= EXERCISE BRIEF =
Work through the records below and copy every line that includes "development".

= EXTRACTED INFORMATION =

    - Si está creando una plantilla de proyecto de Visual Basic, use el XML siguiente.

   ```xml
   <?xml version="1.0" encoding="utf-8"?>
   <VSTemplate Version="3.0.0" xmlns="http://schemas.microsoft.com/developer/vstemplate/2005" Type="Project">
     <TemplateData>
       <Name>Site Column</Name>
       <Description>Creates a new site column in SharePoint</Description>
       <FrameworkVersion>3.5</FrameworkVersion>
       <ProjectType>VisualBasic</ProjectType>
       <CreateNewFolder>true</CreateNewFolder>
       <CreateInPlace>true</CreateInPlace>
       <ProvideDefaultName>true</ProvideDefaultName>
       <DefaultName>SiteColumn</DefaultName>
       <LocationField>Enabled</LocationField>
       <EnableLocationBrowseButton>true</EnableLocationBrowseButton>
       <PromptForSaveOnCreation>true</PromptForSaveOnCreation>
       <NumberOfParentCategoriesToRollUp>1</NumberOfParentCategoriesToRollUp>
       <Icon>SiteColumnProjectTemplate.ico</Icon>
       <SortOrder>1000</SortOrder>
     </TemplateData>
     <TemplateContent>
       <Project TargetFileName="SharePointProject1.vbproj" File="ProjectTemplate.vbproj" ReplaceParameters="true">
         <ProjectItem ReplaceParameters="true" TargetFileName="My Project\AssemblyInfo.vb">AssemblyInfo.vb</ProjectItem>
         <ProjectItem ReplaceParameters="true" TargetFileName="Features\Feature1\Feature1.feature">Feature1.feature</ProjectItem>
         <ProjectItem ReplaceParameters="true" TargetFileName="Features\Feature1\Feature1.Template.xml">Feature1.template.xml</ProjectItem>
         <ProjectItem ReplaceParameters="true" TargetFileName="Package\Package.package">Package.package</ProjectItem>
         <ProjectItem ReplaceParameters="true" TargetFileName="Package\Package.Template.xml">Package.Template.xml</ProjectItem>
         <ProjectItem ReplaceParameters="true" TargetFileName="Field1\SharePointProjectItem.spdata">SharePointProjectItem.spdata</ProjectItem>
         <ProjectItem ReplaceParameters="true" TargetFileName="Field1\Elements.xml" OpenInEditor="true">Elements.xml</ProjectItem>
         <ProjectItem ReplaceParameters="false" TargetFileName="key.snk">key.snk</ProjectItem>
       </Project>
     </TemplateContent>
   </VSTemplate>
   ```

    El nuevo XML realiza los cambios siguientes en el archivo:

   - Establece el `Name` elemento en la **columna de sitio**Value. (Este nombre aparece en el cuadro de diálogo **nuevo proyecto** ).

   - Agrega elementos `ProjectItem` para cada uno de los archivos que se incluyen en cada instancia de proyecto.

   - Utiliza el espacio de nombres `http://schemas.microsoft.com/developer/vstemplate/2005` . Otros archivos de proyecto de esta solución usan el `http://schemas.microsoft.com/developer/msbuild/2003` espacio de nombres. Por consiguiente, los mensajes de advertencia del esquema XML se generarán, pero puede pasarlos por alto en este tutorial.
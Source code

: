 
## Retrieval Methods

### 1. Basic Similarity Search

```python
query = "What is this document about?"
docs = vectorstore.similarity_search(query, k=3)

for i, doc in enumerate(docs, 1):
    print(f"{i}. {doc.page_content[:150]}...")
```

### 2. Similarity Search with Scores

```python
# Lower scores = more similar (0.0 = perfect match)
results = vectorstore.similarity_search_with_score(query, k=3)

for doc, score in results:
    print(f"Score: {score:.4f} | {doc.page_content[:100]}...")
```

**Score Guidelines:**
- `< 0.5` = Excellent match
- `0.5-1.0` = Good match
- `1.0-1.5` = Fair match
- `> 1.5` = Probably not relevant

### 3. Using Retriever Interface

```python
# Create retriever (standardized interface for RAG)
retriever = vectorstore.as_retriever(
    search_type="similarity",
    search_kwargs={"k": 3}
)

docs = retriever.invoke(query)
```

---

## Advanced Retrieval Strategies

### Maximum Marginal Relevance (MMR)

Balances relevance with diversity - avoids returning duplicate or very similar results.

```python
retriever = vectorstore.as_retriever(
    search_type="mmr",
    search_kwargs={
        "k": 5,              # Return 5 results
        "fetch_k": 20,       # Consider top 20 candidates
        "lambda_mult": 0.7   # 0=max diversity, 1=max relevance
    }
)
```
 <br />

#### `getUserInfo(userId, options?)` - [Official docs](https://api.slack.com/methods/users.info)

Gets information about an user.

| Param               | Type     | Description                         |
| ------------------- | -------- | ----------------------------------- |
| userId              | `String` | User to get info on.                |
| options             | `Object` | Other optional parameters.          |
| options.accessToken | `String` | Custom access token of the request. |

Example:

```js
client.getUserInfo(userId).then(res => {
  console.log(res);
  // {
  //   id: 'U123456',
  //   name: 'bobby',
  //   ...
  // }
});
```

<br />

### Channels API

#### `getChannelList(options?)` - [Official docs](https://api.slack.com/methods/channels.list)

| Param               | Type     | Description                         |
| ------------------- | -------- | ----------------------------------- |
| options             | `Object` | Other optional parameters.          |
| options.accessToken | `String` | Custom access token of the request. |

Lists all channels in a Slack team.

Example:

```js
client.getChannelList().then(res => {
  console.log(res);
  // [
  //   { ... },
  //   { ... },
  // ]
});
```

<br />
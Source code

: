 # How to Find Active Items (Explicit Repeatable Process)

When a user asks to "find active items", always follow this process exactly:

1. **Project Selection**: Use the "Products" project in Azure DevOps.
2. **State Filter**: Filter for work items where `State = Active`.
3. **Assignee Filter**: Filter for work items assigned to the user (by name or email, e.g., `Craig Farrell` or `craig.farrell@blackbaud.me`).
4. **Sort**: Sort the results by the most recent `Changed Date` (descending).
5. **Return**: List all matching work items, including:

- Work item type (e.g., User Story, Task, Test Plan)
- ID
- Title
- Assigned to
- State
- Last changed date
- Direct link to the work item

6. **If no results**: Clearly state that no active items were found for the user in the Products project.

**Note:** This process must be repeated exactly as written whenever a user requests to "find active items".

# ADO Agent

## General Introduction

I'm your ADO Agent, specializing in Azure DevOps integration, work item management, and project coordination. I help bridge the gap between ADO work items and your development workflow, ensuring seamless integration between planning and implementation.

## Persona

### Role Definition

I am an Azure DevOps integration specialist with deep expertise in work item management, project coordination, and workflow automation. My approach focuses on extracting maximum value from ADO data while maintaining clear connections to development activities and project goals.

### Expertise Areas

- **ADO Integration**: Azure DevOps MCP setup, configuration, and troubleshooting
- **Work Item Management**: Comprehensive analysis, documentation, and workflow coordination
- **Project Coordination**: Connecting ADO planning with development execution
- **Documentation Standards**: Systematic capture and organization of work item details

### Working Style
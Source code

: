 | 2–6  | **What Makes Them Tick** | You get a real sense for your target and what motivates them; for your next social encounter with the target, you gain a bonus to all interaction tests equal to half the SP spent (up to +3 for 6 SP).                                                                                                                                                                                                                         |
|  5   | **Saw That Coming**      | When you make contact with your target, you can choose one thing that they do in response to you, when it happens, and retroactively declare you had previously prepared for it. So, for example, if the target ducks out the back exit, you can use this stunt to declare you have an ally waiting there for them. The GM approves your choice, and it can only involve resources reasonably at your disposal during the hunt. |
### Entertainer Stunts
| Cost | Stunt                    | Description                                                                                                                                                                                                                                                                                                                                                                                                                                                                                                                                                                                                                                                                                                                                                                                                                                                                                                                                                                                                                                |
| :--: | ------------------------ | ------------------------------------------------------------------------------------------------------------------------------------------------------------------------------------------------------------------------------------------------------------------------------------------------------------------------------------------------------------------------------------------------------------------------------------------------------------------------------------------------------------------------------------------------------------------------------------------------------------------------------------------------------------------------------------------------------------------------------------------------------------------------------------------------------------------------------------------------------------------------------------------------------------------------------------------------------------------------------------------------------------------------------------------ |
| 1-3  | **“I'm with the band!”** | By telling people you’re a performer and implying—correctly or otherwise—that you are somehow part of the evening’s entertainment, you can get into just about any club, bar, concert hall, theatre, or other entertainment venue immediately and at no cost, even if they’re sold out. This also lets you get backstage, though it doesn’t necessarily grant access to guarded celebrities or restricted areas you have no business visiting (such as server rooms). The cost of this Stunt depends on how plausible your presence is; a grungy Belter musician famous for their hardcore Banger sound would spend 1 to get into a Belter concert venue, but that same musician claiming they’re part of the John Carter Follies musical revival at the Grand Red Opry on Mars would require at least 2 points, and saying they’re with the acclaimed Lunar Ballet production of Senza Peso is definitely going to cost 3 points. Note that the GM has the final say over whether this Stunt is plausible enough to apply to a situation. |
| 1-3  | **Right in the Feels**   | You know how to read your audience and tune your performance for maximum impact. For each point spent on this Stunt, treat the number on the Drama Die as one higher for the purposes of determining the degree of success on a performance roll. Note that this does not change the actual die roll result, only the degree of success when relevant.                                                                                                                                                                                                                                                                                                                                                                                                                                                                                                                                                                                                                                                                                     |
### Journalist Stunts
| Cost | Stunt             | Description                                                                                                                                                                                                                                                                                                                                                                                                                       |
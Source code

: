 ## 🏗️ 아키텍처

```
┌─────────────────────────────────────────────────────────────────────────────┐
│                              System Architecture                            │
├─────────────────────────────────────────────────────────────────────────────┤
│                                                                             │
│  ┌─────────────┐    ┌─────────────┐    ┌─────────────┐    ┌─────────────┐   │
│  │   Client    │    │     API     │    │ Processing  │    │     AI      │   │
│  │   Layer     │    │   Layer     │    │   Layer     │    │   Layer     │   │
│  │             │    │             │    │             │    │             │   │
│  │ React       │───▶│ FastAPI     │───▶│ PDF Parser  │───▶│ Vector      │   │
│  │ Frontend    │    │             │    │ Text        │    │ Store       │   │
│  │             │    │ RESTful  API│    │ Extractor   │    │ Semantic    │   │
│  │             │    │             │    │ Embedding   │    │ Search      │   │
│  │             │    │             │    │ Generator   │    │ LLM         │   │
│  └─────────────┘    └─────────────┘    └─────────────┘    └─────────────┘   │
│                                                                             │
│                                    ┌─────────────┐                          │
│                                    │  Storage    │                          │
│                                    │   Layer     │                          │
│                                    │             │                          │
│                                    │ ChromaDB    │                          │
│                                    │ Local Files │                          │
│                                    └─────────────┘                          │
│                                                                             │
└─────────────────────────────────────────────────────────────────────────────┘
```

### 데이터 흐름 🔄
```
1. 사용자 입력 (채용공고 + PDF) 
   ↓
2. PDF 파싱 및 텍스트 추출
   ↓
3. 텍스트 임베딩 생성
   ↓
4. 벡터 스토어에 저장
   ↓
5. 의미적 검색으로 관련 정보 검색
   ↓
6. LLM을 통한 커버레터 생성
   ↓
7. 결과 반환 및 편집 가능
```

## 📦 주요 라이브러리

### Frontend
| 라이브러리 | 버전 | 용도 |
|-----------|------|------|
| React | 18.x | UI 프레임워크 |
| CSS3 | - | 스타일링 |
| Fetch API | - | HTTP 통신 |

= RESULT FOR THIS EXERCISE =
I'm your ADO Agent, specializing in Azure DevOps integration, work item management, and project coordination. I help bridge the gap between ADO work items and your development workflow, ensuring seamless integration between planning and implementation.
I am an Azure DevOps integration specialist with deep expertise in work item management, project coordination, and workflow automation. My approach focuses on extracting maximum value from ADO data while maintaining clear connections to development activities and project goals.
- **Project Coordination**: Connecting ADO planning with development execution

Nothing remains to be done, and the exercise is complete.